• _Task instructions_
Go over the records and copy every line with the string "textbf".

------ Recorded information ------

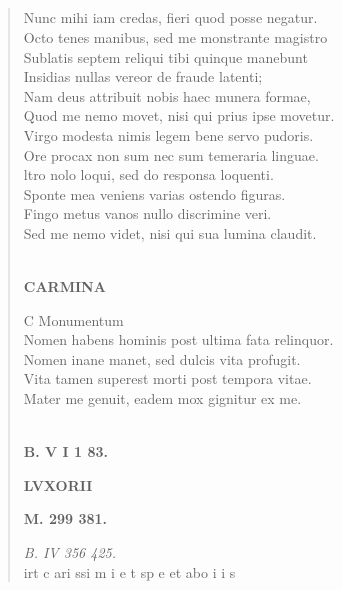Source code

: \documentclass[11pt, a4paper]{report}
\begin{document}
            \subsection*{}
      \begin{verse}
       \lbrack Nunc mihi iam credas, fieri quod posse negatur. \\ Octo tenes manibus, sed me monstrante magistro \\ Sublatis septem reliqui tibi quinque manebunt \rbrack  \\ Insidias nullas vereor de fraude latenti; \\ Nam deus attribuit nobis haec munera formae, \\ Quod me nemo movet, nisi qui prius ipse movetur. \\ Virgo modesta nimis legem bene servo pudoris. \\ Ore procax non sum nec sum temeraria linguae. \\ ltro nolo loqui, sed do responsa loquenti. \\ Sponte mea veniens varias ostendo figuras. \\ Fingo metus vanos nullo discrimine veri. \\ Sed me nemo videt, nisi qui sua lumina claudit. \\ 
        ﻿\pagebreak 
    \begin{center} \textbf{CARMINA} \end{center} \marginpar{[246]} C Monumentum \\ Nomen habens hominis post ultima fata relinquor. \\ Nomen inane manet, sed dulcis vita profugit. \\ Vita tamen superest morti post tempora vitae. \\ Mater me genuit, eadem mox gignitur ex me. \\ 
        ﻿\pagebreak 
    \begin{center} \textbf{B. V I 1 83.} \end{center}\begin{center} \textbf{LVXORII} \end{center}\begin{center} \textbf{M. 299 381.} \end{center}\textit{B. IV 356 425.} \\ irt c ari ssi m i e t sp e et abo i i s \\ 
      \end{verse}
  
\end{document}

------

• _Reply_
    \begin{center} \textbf{CARMINA} \end{center} \marginpar{[246]} C Monumentum \\ Nomen habens hominis post ultima fata relinquor. \\ Nomen inane manet, sed dulcis vita profugit. \\ Vita tamen superest morti post tempora vitae. \\ Mater me genuit, eadem mox gignitur ex me. \\ 
    \begin{center} \textbf{B. V I 1 83.} \end{center}\begin{center} \textbf{LVXORII} \end{center}\begin{center} \textbf{M. 299 381.} \end{center}\textit{B. IV 356 425.} \\ irt c ari ssi m i e t sp e et abo i i s \\ 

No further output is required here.